### What is being asked
A bare count is the expected answer, namely the number of lines in the records that have the word "than".

===== Source data =====

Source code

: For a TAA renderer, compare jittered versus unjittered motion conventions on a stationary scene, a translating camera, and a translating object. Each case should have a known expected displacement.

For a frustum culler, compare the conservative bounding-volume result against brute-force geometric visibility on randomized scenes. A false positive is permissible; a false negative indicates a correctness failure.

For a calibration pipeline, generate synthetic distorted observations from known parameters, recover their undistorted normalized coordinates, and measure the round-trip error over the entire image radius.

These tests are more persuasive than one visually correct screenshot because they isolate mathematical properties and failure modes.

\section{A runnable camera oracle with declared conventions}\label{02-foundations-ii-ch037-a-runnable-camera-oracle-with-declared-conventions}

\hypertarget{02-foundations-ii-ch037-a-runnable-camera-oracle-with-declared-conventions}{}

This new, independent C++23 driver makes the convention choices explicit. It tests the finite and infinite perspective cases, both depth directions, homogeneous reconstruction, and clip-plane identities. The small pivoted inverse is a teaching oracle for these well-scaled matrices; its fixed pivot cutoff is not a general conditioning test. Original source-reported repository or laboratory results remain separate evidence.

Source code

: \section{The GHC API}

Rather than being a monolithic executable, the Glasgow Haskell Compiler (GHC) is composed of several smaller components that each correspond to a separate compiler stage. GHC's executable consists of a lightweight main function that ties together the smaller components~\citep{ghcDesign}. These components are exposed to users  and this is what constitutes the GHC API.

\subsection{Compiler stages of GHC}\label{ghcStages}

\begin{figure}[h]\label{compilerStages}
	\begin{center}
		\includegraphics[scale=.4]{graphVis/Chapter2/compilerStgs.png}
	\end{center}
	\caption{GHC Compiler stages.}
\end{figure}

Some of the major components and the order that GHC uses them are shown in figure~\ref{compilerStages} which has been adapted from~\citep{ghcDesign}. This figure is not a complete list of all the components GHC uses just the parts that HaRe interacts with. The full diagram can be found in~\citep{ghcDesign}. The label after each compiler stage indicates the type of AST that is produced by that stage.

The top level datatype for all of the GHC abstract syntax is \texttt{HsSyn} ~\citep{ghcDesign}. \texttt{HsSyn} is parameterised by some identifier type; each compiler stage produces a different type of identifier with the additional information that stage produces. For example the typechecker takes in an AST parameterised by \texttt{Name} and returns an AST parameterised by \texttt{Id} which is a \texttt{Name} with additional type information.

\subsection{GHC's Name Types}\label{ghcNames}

=====

### Completed exercise
2